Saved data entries
---

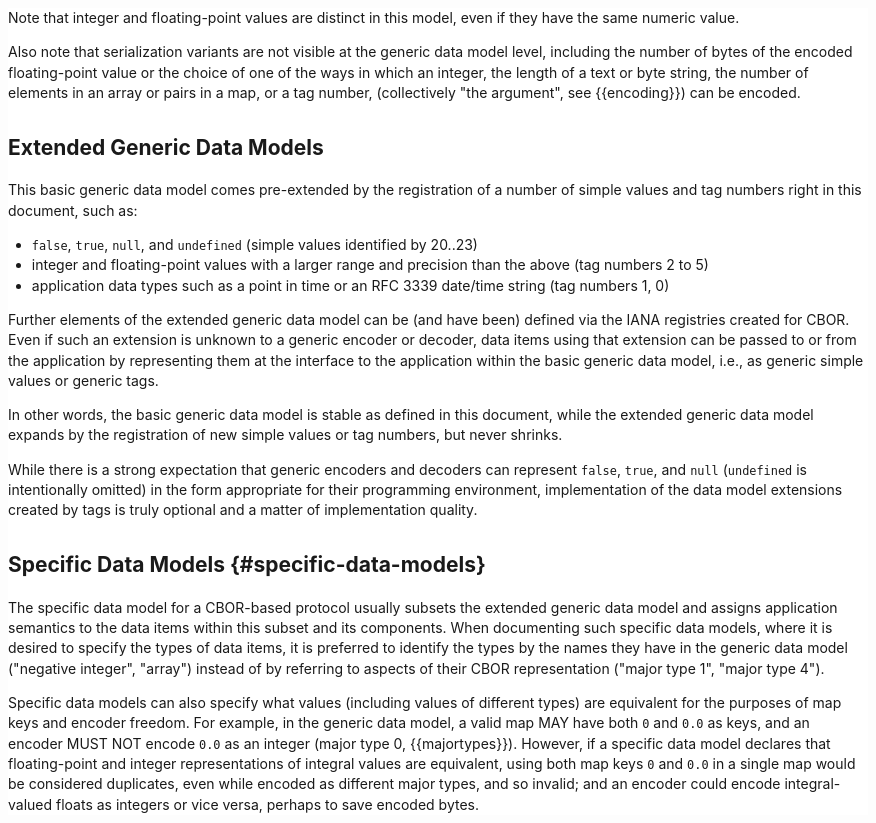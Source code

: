 Note that integer and floating-point values are distinct in this
model, even if they have the same numeric value.

Also note that serialization variants are not visible at the
generic data model level, including the number of bytes of the
encoded floating-point value or the choice of one of the ways in which an
integer, the length of a text or byte string, the number of elements
in an array or pairs in a map, or a tag number, (collectively "the
argument", see {{encoding}}) can be encoded.

## Extended Generic Data Models

This basic generic data model comes pre-extended by the registration
of a number of simple values and tag numbers right in this document, such as:

* `false`, `true`, `null`, and `undefined` (simple values identified by 20..23)
* integer and floating-point values with a larger range and precision
  than the above (tag numbers 2 to 5)
* application data types such as a point in time or an RFC 3339
  date/time string (tag numbers 1, 0)

Further elements of the extended generic data model can be (and have
been) defined via the IANA registries created for CBOR.  Even if such
an extension is unknown to a generic encoder or decoder, data items
using that extension can be passed to or from the application by
representing them at the interface to the application within the basic
generic data model, i.e., as generic simple values or
generic tags.

In other words, the basic generic data model is stable as defined in
this document, while the extended generic data model expands by the
registration of new simple values or tag numbers, but never shrinks.

While there is a strong expectation that generic encoders and decoders
can represent `false`, `true`, and `null` (`undefined` is intentionally
omitted) in the form appropriate for their programming environment,
implementation of the data model extensions created by tags is truly
optional and a matter of implementation quality.

## Specific Data Models {#specific-data-models}

The specific data model for a CBOR-based protocol usually subsets the
extended generic data model and assigns application semantics to the
data items within this subset and its components.  When documenting
such specific data models, where it is desired to specify the types of
data items, it is preferred to identify the types by the names they have in
the generic data model ("negative integer", "array") instead of by
referring to aspects of their CBOR representation ("major type 1",
"major type 4").

Specific data models can also specify what values (including values of different types)
are equivalent for the purposes of map keys and encoder freedom. For
example, in the generic data model, a valid map MAY have both `0` and
`0.0` as keys, and an encoder MUST NOT encode `0.0` as an integer
(major type 0, {{majortypes}}).  However, if a specific data model
declares that floating-point and integer representations of integral
values are equivalent, using both map keys `0` and `0.0` in a single
map would be considered
duplicates, even while encoded as different major types, and so invalid; and an encoder could encode integral-valued
floats as integers or vice versa, perhaps to save encoded bytes.
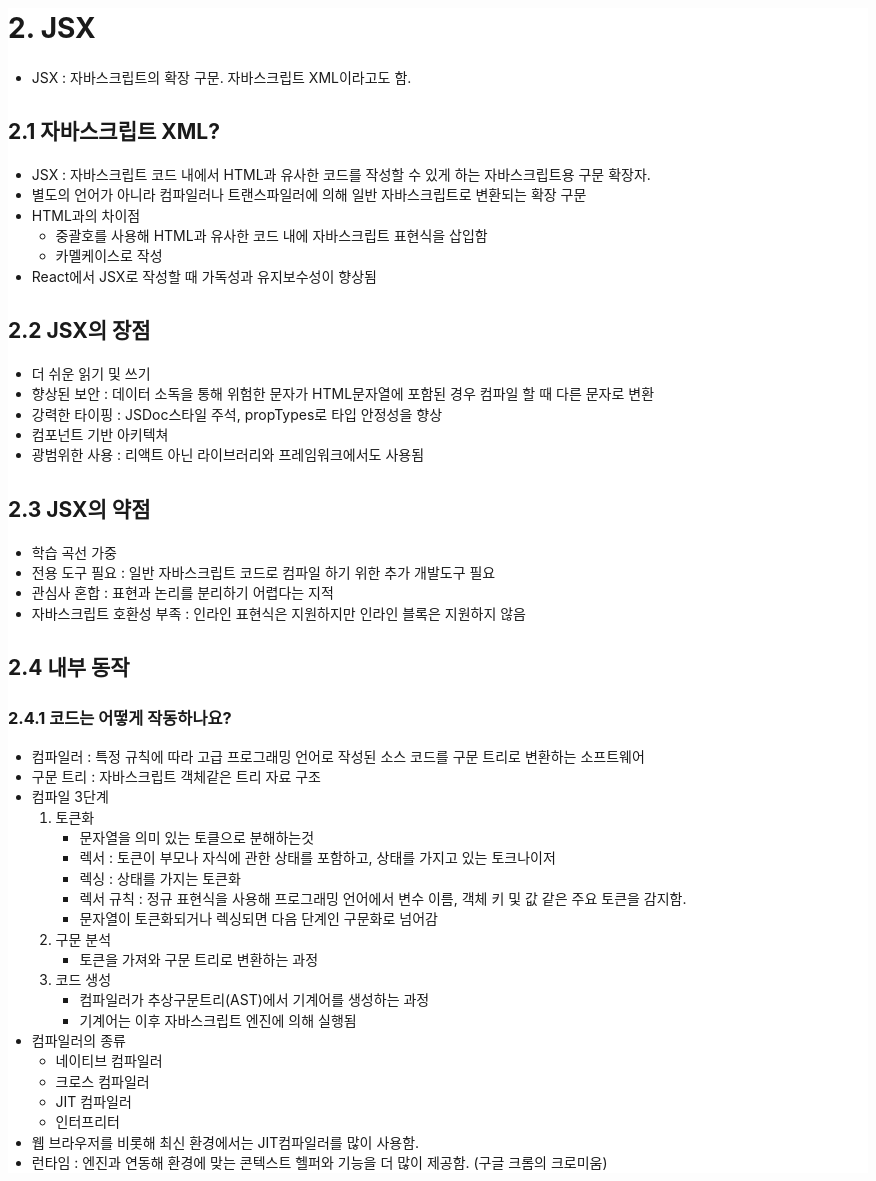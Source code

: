 # 2. JSX

- JSX : 자바스크립트의 확장 구문. 자바스크립트 XML이라고도 함.

## 2.1 자바스크립트 XML?

- JSX : 자바스크립트 코드 내에서 HTML과 유사한 코드를 작성할 수 있게 하는 자바스크립트용 구문 확장자.
- 별도의 언어가 아니라 컴파일러나 트랜스파일러에 의해 일반 자바스크립트로 변환되는 확장 구문
- HTML과의 차이점
    - 중괄호를 사용해 HTML과 유사한 코드 내에 자바스크립트 표현식을 삽입함
    - 카멜케이스로 작성
- React에서 JSX로 작성할 때 가독성과 유지보수성이 향상됨

## 2.2 JSX의 장점

- 더 쉬운 읽기 및 쓰기
- 향상된 보안 : 데이터 소독을 통해 위험한 문자가 HTML문자열에 포함된 경우 컴파일 할 때 다른 문자로 변환
- 강력한 타이핑 : JSDoc스타일 주석, propTypes로 타입 안정성을 향상
- 컴포넌트 기반 아키텍쳐
- 광범위한 사용 : 리액트 아닌 라이브러리와 프레임워크에서도 사용됨

## 2.3 JSX의 약점

- 학습 곡선 가중
- 전용 도구 필요 : 일반 자바스크립트 코드로 컴파일 하기 위한 추가 개발도구 필요
- 관심사 혼합 : 표현과 논리를 분리하기 어렵다는 지적
- 자바스크립트 호환성 부족 : 인라인 표현식은 지원하지만 인라인 블록은 지원하지 않음

## 2.4 내부 동작

### 2.4.1 코드는 어떻게 작동하나요?

- 컴파일러 : 특정 규칙에 따라 고급 프로그래밍 언어로 작성된 소스 코드를 구문 트리로 변환하는 소프트웨어
- 구문 트리 : 자바스크립트 객체같은 트리 자료 구조
- 컴파일 3단계
    1. 토큰화
        - 문자열을 의미 있는 토클으로 분해하는것
        - 렉서 : 토큰이 부모나 자식에 관한 상태를 포함하고, 상태를 가지고 있는 토크나이저
        - 렉싱 : 상태를 가지는 토큰화
        - 렉서 규칙 : 정규 표현식을 사용해 프로그래밍 언어에서 변수 이름, 객체 키 및 값 같은 주요 토큰을 감지함.
        - 문자열이 토큰화되거나 렉싱되면 다음 단계인 구문화로 넘어감
    2. 구문 분석
        - 토큰을 가져와 구문 트리로 변환하는 과정
    3. 코드 생성
        - 컴파일러가 추상구문트리(AST)에서 기계어를 생성하는 과정
        - 기계어는 이후 자바스크립트 엔진에 의해 실행됨
- 컴파일러의 종류
    - 네이티브 컴파일러
    - 크로스 컴파일러
    - JIT 컴파일러
    - 인터프리터
- 웹 브라우저를 비롯해 최신 환경에서는 JIT컴파일러를 많이 사용함.
- 런타임 : 엔진과 연동해 환경에 맞는 콘텍스트 헬퍼와 기능을 더 많이 제공함. (구글 크롬의 크로미움)
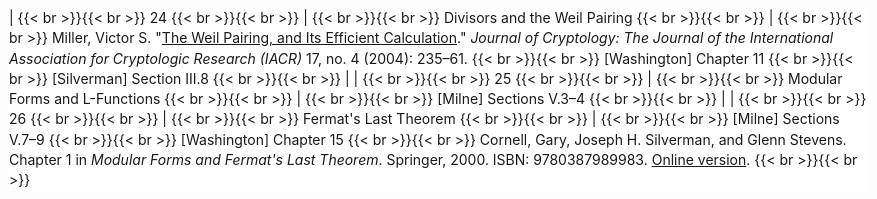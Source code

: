 |  {{< br >}}{{< br >}} 24 {{< br >}}{{< br >}}  |  {{< br >}}{{< br >}} Divisors and the Weil Pairing {{< br >}}{{< br >}}  |  {{< br >}}{{< br >}} Miller, Victor S. "[The Weil Pairing, and Its Efficient Calculation](http://dx.doi.org/10.1007/s00145-004-0315-8)." _Journal of Cryptology: The Journal of the International Association for Cryptologic Research (IACR)_ 17, no. 4 (2004): 235–61. {{< br >}}{{< br >}} \[Washington\] Chapter 11 {{< br >}}{{< br >}} \[Silverman\] Section III.8 {{< br >}}{{< br >}}  |
|  {{< br >}}{{< br >}} 25 {{< br >}}{{< br >}}  |  {{< br >}}{{< br >}} Modular Forms and L-Functions {{< br >}}{{< br >}}  |  {{< br >}}{{< br >}} \[Milne\] Sections V.3–4 {{< br >}}{{< br >}}  |
|  {{< br >}}{{< br >}} 26 {{< br >}}{{< br >}}  |  {{< br >}}{{< br >}} Fermat's Last Theorem {{< br >}}{{< br >}}  |  {{< br >}}{{< br >}} \[Milne\] Sections V.7–9 {{< br >}}{{< br >}} \[Washington\] Chapter 15 {{< br >}}{{< br >}} Cornell, Gary, Joseph H. Silverman, and Glenn Stevens. Chapter 1 in _Modular Forms and Fermat's Last Theorem_. Springer, 2000. ISBN: 9780387989983. [Online version](https://www.springer.com/gp/book/9780387989983). {{< br >}}{{< br >}}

---

▶ [Task description]: Among the lines of the data, which ones contain the word "different"? Show them.

▶ [Exercise answer]:
Specific data models can also specify what values (including values of different types)
duplicates, even while encoded as different major types, and so invalid; and an encoder could encode integral-valued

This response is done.